Innovative Development in Energy-Related Applied Science

The IDEAS program - short for Innovative Development in Energy-Related Applied Science - provides a continuing opportunity for the rapid support of early-stage applied research to explore pioneering new concepts with the potential for transformational and disruptive changes in energy technology. IDEAS awards, which are restricted to maximums of one year in duration and $500,000 in funding, are intended to be flexible and may take the form of analyses or exploratory research that provides the agency with information useful for the subsequent development of focused technology programs. IDEAS awards may also support proof-of-concept research to develop a unique technology concept, either in an area not currently supported by the agency or as a potential enhancement to an ongoing focused technology program. This program identifies potentially disruptive concepts in energy-related technologies that challenge the status quo and represent a leap beyond today's technology. That said, an innovative concept alone is not enough. IDEAS projects must also represent a fundamentally new paradigm in energy technology and have the potential to significantly impact ARPA-E's mission areas.

Open Funding Solicitation

In 2009, ARPA-E issued an open call for the most revolutionary energy technologies to form the agency's inaugural program. The first open solicitation was open to ideas from all energy areas and focused on funding projects already equipped with strong research and development plans for their potentially high-impact technologies. The projects chosen received a level of financial support that could accelerate technical progress and catalyze additional investment from the private sector. After only 2 months, ARPA-E's investment in these projects catalyzed an additional $33 million in investments. In response to ARPA-E's first open solicitation, more than 3,700 concept papers flooded into the new agency, which were thoroughly reviewed by a team of 500 scientists and engineers in just 6 months.
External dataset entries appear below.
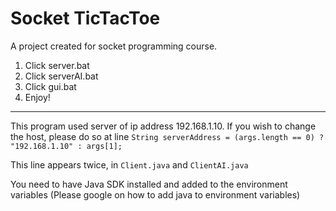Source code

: # Socket TicTacToe
A project created for socket programming course.

1. Click server.bat
2. Click serverAI.bat
3. Click gui.bat
4. Enjoy!
---------------------
This program used server of ip address 192.168.1.10. If you wish to change the host, please do so at line 
```String serverAddress = (args.length == 0) ? "192.168.1.10" : args[1];```

This line appears twice, in ```Client.java``` and ```ClientAI.java```

You need to have Java SDK installed and added to the environment variables (Please google on how to add java to environment variables)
In the end, 36 projects were selected as ARPA-E's first award recipients, receiving $176 million in federal funding.
 For a detailed technical overview about this program, please click here.  

Open Funding Solicitation

In 2012, ARPA-E issued its second open funding opportunity designed to catalyze transformational breakthroughs across the entire spectrum of energy technologies. ARPA-E received more than 4,000 concept papers for OPEN 2012, which hundreds of scientists and engineers thoroughly reviewed over the course of several months. In the end, ARPA-E selected 66 projects for its OPEN 2012 program, awarding them a total of $130 million in federal funding. OPEN 2012 projects cut across 11 technology areas: advanced fuels, advanced vehicle design and materials, building efficiency, carbon capture, grid modernization, renewable power, stationary power generation, water, as well as stationary, thermal, and transportation energy storage.
For a detailed technical overview about this program, please click here.  

Open Funding Solicitation

In 2015, ARPA-E issued its third open funding opportunity designed to catalyze transformational breakthroughs across the entire spectrum of energy technologies. ARPA-E received more than 2,000 concept papers for OPEN 2015, which hundreds of scientists and engineers thoroughly reviewed over the course of several months. In the end, ARPA-E selected 41 projects for its OPEN 2015 program, awarding them a total of $125 million in federal funding. OPEN 2015 projects cut across ten technology areas: building efficiency, industrial processes and waste heat, data management and communication, wind, solar, tidal and distributed generation, grid scale storage, power electronics, power grid system performance, vehicle efficiency, storage for electric vehicles, and alternative fuels and bio-energy.
For a detailed technical overview about this program, please click here.

Open Funding Solicitation

In 2018, ARPA-E issued its fourth open funding opportunity, designed to catalyze transformational breakthroughs across the entire spectrum of energy technologies. ARPA-E received thousands of concept papers for OPEN 2018, which hundreds of scientists and engineers reviewed over the course of several months. ARPA-E selected 45 projects for its OPEN 2018 program, awarding them $112 million in federal funding. OPEN 2018 projects cut across ten technology areas: building efficiency, distributed generation, electrical efficiency, grid, grid storage, manufacturing efficiency, resource efficiency, transportation fuels, transportation energy conversion, and transportation vehicles.

Achates Power, Inc.

Gasoline Compression Ignition Medium Duty Multicylinder Opposed Piston Engine Development

The team led by Achates Power will develop an internal combustion engine that combines two promising engine technologies: an opposed-piston (OP) engine configuration and gasoline compression ignition (GCI). Compression ignition OP engines are inherently more efficient than existing spark-ignited 4-stroke engines (potentially up to 50% higher thermal efficiency using gasoline) while providing comparable power and torque, and showing the potential to meet future tailpipe emissions standards. GCI uses gasoline or gasoline-like fuels in a compression ignition engine to deliver thermal efficiency on par with diesel combustion. However, unlike conventional diesel engines, this technology does not require the added expense of high-pressure fuel injection equipment and sophisticated aftertreatment systems. The OP/GCI engine technology is adaptable to a range of engine configurations and can be used in all types of passenger vehicles and light trucks. By successfully combining the highly fuel efficient architecture of the OP engine with the ultra-low emissions GCI technology, the resulting engine could be transformational, significantly reducing U.S. petroleum consumption and carbon dioxide.

Achates Power, Inc.

Highly-Efficient Opposed Piston Engine for Hybrid Vehicles ("HOPE-Hybrid")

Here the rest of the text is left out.